Something flickered across his features—surprise, maybe, at the naked fear in my voice. For a moment, the mask slipped completely, and I saw the exhaustion underneath. The weight of carrying an empire on his shoulders. The cost of betrayal from someone he’d trusted.

"But I didn’t."

"That’s not good enough." I pulled free from his grip and grabbed his uninjured arm. "Sit down. Now."

For a second, I thought he might refuse. Roman Creed didn’t take orders from anyone, least of all from his assistant-turned-fake-fiancée. But something in my tone must’ve gotten through, because he let me guide him to one of the leather chairs in the foyer.

I disappeared into the kitchen and returned with the first-aid kit I’d seen stashed under the sink, along with a bottle of whiskey and clean towels. Roman watched me with those piercing blue eyes as I knelt beside his chair, but he didn’t protest when I started working the tactical vest off his shoulders.

The fabric underneath was soaked through with blood.

"Fuck," I muttered, carefully peeling the shirt away from his skin. The bullet had caught him high on the shoulder, through and through, thank God, but the wound was still bleeding sluggishly.

Roman hissed as I cleaned it with antiseptic, his hand fisting in the chair’s leather armrest. I worked in silence, my hands steadier than they had any right to be, given the way my heart was racing. But I’d done this before—patched up my father after bar fights when I was ten, stitched my own cuts after kitchen accidents.

This was different, though. This was Roman, and seeing him hurt made something primitive and fierce claw at my chest.

"You’re good at this," he observed, his voice rough.

"My dad was military," I reminded him without looking up. "He taught me field medicine before he taught me to drive."

I could feel his gaze on my face as I worked, studying me with that intensity that made my skin prickle with awareness. Even bloody and exhausted, Roman Creed was the most magnetic man I’d ever met.

"The meeting was a trap," he said suddenly.

My hands paused on the bandage I was wrapping around his shoulder. "I figured."

"Someone knew exactly where we’d be. Exactly when. They had us surrounded before we even knew what was happening." His voice was carefully controlled, but I could hear the rage simmering underneath. "Three of my men are in the hospital. Two more won’t be coming home."

The words hit me like a physical blow. Men had died tonight. Good men, loyal men, who’d followed Roman into what they thought was a routine operation.

"I’m sorry," I whispered.

Roman’s hand covered mine, stilling my movements. When I looked up, his eyes were dark with something I couldn’t name. "You don’t apologize for other people’s choices, Cassie."

But I could see the weight of those choices crushing him. The responsibility for every life lost, every family destroyed. This was the cost of the world he inhabited—the price of power measured in blood and betrayal.

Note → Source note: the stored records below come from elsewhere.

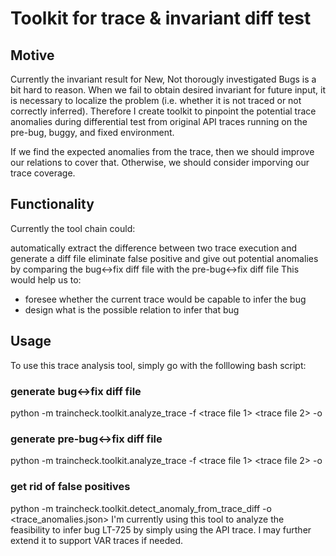 # Toolkit for trace & invariant diff test

## Motive

Currently the invariant result for New, Not thorougly investigated Bugs is a bit hard to reason.
When we fail to obtain desired invariant for future input, it is necessary to localize the problem (i.e. whether it is not traced or not correctly inferred). Therefore I create toolkit to pinpoint the potential trace anomalies during differential test from original API traces running on the pre-bug, buggy, and fixed environment.

If we find the expected anomalies from the trace, then we should improve our relations to cover that. Otherwise, we should consider imporving our trace coverage.

## Functionality

Currently the tool chain could:

automatically extract the difference between two trace execution and generate a diff file
eliminate false positive and give out potential anomalies by comparing the bug<->fix diff file with the pre-bug<->fix diff file
This would help us to:

- foresee whether the current trace would be capable to infer the bug
- design what is the possible relation to infer that bug

## Usage

To use this trace analysis tool, simply go with the folllowing bash script:

### generate bug<->fix diff file
python -m traincheck.toolkit.analyze_trace -f <trace file 1> <trace file 2> -o <bug-fix-diff-file>
### generate pre-bug<->fix diff file 
python -m traincheck.toolkit.analyze_trace -f <trace file 1> <trace file 2> -o <pre-fix-diff-file>
### get rid of false positives
python -m traincheck.toolkit.detect_anomaly_from_trace_diff <bug-fix-diff-file> <pre-fix-diff-file> -o <trace_anomalies.json>
I'm currently using this tool to analyze the feasibility to infer bug LT-725 by simply using the API trace. I may further extend it to support VAR traces if needed.
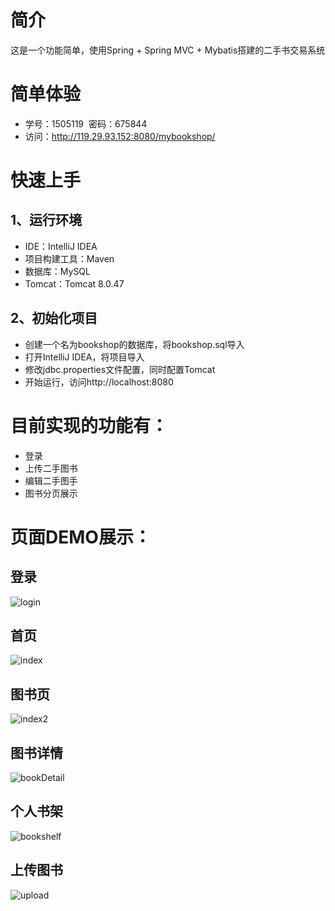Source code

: # 简介
这是一个功能简单，使用Spring + Spring MVC + Mybatis搭建的二手书交易系统

# 简单体验
- 学号：1505119  密码：675844
- 访问：http://119.29.93.152:8080/mybookshop/

# 快速上手
## 1、运行环境
- IDE：IntelliJ IDEA
- 项目构建工具：Maven
- 数据库：MySQL
- Tomcat：Tomcat 8.0.47

## 2、初始化项目
- 创建一个名为bookshop的数据库，将bookshop.sql导入
- 打开IntelliJ IDEA，将项目导入
- 修改jdbc.properties文件配置，同时配置Tomcat
- 开始运行，访问http://localhost:8080

# 目前实现的功能有：
- 登录
- 上传二手图书
- 编辑二手图手
- 图书分页展示

# 页面DEMO展示：
## 登录
![login](https://github.com/DanielLin07/bookshop/blob/master/Screenshots/login.jpg)
## 首页
![index](https://github.com/DanielLin07/bookshop/blob/master/Screenshots/index.jpg)
## 图书页
![index2](https://github.com/DanielLin07/bookshop/blob/master/Screenshots/home.jpg)
## 图书详情
![bookDetail](https://github.com/DanielLin07/bookshop/blob/master/Screenshots/bookDetail.jpg)
## 个人书架
![bookshelf](https://github.com/DanielLin07/bookshop/blob/master/Screenshots/myBookshelf.jpg)
## 上传图书
![upload](https://github.com/DanielLin07/bookshop/blob/master/Screenshots/upload.jpg)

I finished bandaging his shoulder in silence, hyper-aware of every point where our skin touched. When I was done, Roman caught my chin with his fingers, tilting my face up to meet his gaze.

"Anton’s alive."

My heart stuttered. I remembered that name, the way Roman’s voice had gone cold when he’d told me about his former right hand. The man who’d betrayed him, sold him out to rival families, and nearly gotten him killed. The man Roman had put two bullets into before dumping his body in the Hudson.

"That’s impossible," I breathed.

"I saw him in one of the cars we passed when we drove off. Or someone who looked exactly like him." Roman’s thumb traced along my jawline, and I had to fight not to lean into the touch. "Either way, someone’s playing games with ghosts."

The implications hit me like ice water. If Antonwasalive, if he’d somehow survived Roman’s execution, then this wasn’t just about a mole in the organization. This was personal. This was revenge.